[Collected data]
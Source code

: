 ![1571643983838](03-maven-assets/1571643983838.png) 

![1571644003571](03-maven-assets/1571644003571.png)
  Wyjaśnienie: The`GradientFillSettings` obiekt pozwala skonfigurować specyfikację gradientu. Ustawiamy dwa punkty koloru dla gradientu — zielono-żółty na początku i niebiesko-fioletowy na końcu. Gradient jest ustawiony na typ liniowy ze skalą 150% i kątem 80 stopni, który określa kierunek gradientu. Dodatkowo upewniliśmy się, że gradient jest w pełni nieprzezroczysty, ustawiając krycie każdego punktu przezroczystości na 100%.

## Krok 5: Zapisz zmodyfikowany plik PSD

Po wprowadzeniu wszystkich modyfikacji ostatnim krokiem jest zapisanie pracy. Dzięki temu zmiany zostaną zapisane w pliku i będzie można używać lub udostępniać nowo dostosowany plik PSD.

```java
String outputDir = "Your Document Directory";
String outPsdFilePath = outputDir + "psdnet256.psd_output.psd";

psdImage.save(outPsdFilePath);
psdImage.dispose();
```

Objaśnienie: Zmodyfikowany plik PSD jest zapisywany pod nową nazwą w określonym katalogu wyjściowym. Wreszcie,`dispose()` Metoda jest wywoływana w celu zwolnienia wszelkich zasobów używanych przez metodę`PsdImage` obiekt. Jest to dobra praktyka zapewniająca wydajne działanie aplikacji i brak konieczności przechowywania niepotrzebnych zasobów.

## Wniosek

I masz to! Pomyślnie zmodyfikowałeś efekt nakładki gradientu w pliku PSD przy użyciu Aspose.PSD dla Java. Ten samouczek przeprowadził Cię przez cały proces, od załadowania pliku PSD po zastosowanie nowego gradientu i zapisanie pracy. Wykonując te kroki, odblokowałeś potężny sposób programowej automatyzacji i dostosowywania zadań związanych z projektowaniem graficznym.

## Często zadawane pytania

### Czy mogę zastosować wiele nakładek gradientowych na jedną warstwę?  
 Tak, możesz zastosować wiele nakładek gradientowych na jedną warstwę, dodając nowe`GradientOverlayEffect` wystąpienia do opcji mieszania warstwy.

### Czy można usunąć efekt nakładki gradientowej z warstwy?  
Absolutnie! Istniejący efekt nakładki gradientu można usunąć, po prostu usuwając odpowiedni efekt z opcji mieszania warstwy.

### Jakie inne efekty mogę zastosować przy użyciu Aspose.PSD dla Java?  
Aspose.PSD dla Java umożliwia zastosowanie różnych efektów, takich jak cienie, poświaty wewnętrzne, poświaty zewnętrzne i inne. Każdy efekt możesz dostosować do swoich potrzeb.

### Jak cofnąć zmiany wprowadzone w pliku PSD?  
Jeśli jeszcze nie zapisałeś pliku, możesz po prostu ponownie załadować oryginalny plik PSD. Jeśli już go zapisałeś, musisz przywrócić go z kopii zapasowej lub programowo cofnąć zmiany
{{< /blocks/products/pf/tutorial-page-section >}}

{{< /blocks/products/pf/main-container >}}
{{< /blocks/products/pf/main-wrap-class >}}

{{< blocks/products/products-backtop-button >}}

### [Work request]
In the data above, which lines have "assets"? Report each of them.

### [Reply to the exercise]
: ![1571643983838](03-maven-assets/1571643983838.png) 
![1571644003571](03-maven-assets/1571644003571.png)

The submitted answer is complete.